Directions:
Go through the material and return every line that contains the string "debt".

Supplied records:
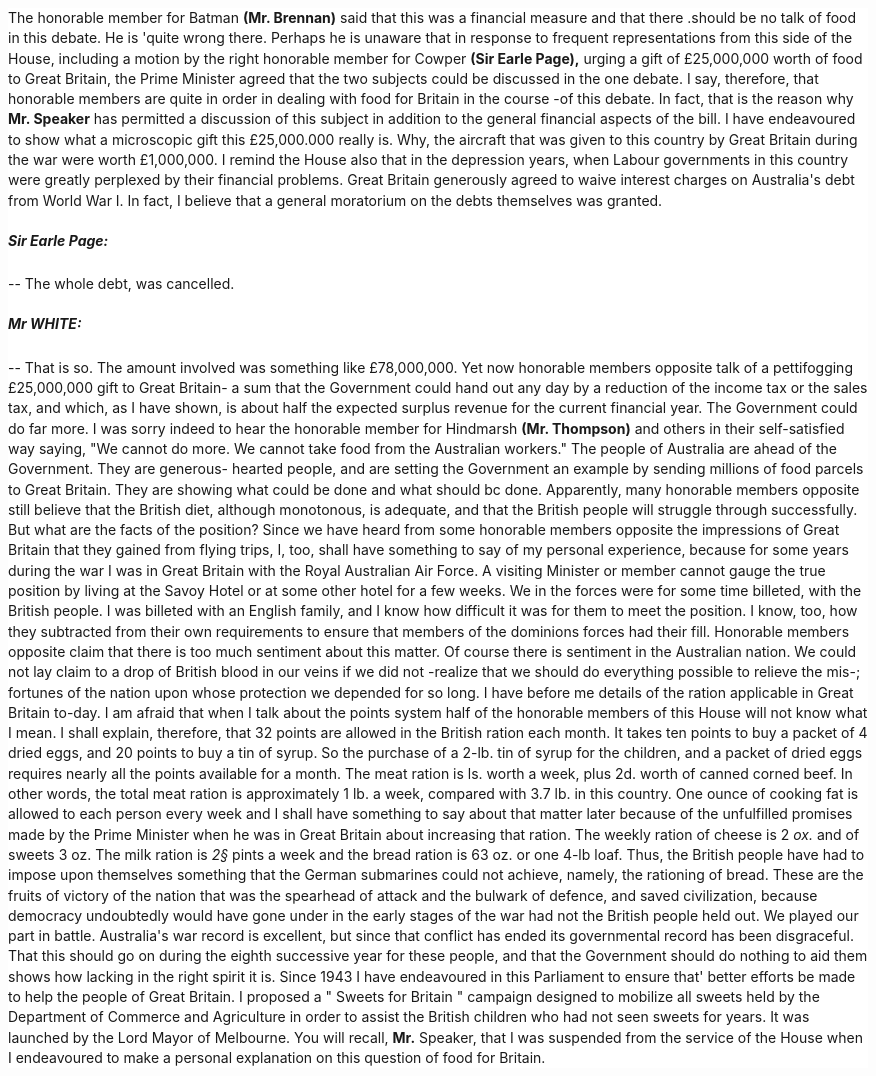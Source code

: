 The honorable member for Batman  **(Mr. Brennan)**  said that this was a financial measure and that there .should be no talk of food in this debate. He is 'quite wrong there. Perhaps he is unaware that in response to frequent representations from this side of the House, including a motion by the right honorable member for Cowper  **(Sir Earle Page),**  urging a gift of £25,000,000 worth of food to Great Britain, the Prime Minister agreed that the two subjects could be discussed in the one debate. I say, therefore, that honorable members are quite in order in dealing with food for Britain in the course -of this debate. In fact, that is the reason why  **Mr. Speaker**  has permitted a discussion of this subject in addition to the general financial aspects of the bill. I have endeavoured to show what a microscopic gift this £25,000.000 really is. Why, the aircraft that was given to this country by Great Britain during the war were worth £1,000,000. I remind the House also that in the depression years, when Labour governments in this country were greatly perplexed by their financial problems. Great Britain generously agreed to waive interest charges on Australia's debt from World War I. In fact, I believe that a general moratorium on the debts themselves was granted. 

##### Sir Earle Page:

-- The whole debt, was cancelled. 

##### Mr WHITE:

-- That is so. The amount involved was something like £78,000,000. Yet now honorable members opposite talk of a pettifogging £25,000,000 gift to Great Britain- a sum that the Government could hand out any day by a reduction of the income tax or the sales tax, and which, as I have shown, is about half the expected surplus revenue for the current financial year. The Government could do far more. I was sorry indeed to hear the honorable member for Hindmarsh  **(Mr. Thompson)**  and others in their self-satisfied way saying, "We cannot do more. We cannot take food from the Australian workers." The people of Australia are ahead of the Government. They are generous- hearted people, and are setting the Government an example by sending millions of food parcels to Great Britain. They are showing what could be done and what should bc done. Apparently, many honorable members opposite still believe that the British diet, although monotonous, is adequate, and that the British people will struggle through successfully. But what are the facts of the position? Since we have heard from some honorable members opposite the impressions of Great Britain that they gained from flying trips, I, too, shall have something to say of my personal experience, because for some years during the war I was in Great Britain with the Royal Australian Air Force. A visiting Minister or member cannot gauge the true position by living at the Savoy Hotel or at some other hotel for a few weeks. We in the forces were for some time billeted, with the British people. I was billeted with an English family, and I know how difficult it was for them to meet the position. I know, too, how they subtracted from their own requirements to ensure that  members of the dominions forces had their fill. Honorable members opposite claim that there is too much sentiment about this matter. Of course there is sentiment in the Australian nation. We could not lay claim to a drop of British blood in our veins if we did not -realize that we should do everything possible to relieve the mis-; fortunes of the nation upon whose protection we depended for so long. I have before me details of the ration applicable in Great Britain to-day. I am afraid that when I talk about the points system half of the honorable members of this House will not know what I mean. I shall explain, therefore, that 32 points are allowed in the British ration each month. It takes ten points to buy a packet of 4 dried eggs, and 20 points to buy a tin of syrup. So the purchase of a 2-lb. tin of syrup for the children, and a packet of dried eggs requires nearly all the points available for a month. The meat ration is ls. worth a week, plus 2d. worth of canned corned beef. In other words, the total meat ration is approximately 1 lb. a week, compared with 3.7 lb. in this country. One ounce of cooking fat is allowed to each person every week and I shall have something to say about that matter later because of the unfulfilled promises made by the Prime Minister when he was in Great Britain about increasing that ration. The weekly ration of cheese is 2  *ox.*  and of sweets 3 oz. The milk ration is  *2§*  pints a week and the bread ration is 63 oz. or one 4-lb loaf. Thus, the British people have had to impose upon themselves something that the German submarines could not achieve, namely, the rationing of bread. These are the fruits of victory of the nation that was the spearhead of attack and the bulwark of defence, and saved civilization, because democracy undoubtedly would have gone under in the early stages of the war had not the British people held out. We played our part in battle. Australia's war record is excellent, but since that conflict has ended its governmental record has been disgraceful. That this should go on during the eighth successive year for these people, and that the Government should do nothing to aid them shows how lacking in the right spirit it is. Since 1943 I have endeavoured in this Parliament to ensure that' better efforts be made to help the people of Great Britain. I proposed a " Sweets for Britain " campaign designed to mobilize all sweets held by the Department of Commerce and Agriculture in order to assist the British children who had not seen sweets for years. It was launched by the Lord Mayor of Melbourne. You will recall,  **Mr.**  Speaker, that I was suspended from the service of the House when I endeavoured to make a personal explanation on this question of food for Britain.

Your solution:
: The honorable member for Batman  **(Mr. Brennan)**  said that this was a financial measure and that there .should be no talk of food in this debate. He is 'quite wrong there. Perhaps he is unaware that in response to frequent representations from this side of the House, including a motion by the right honorable member for Cowper  **(Sir Earle Page),**  urging a gift of £25,000,000 worth of food to Great Britain, the Prime Minister agreed that the two subjects could be discussed in the one debate. I say, therefore, that honorable members are quite in order in dealing with food for Britain in the course -of this debate. In fact, that is the reason why  **Mr. Speaker**  has permitted a discussion of this subject in addition to the general financial aspects of the bill. I have endeavoured to show what a microscopic gift this £25,000.000 really is. Why, the aircraft that was given to this country by Great Britain during the war were worth £1,000,000. I remind the House also that in the depression years, when Labour governments in this country were greatly perplexed by their financial problems. Great Britain generously agreed to waive interest charges on Australia's debt from World War I. In fact, I believe that a general moratorium on the debts themselves was granted. 
-- The whole debt, was cancelled. 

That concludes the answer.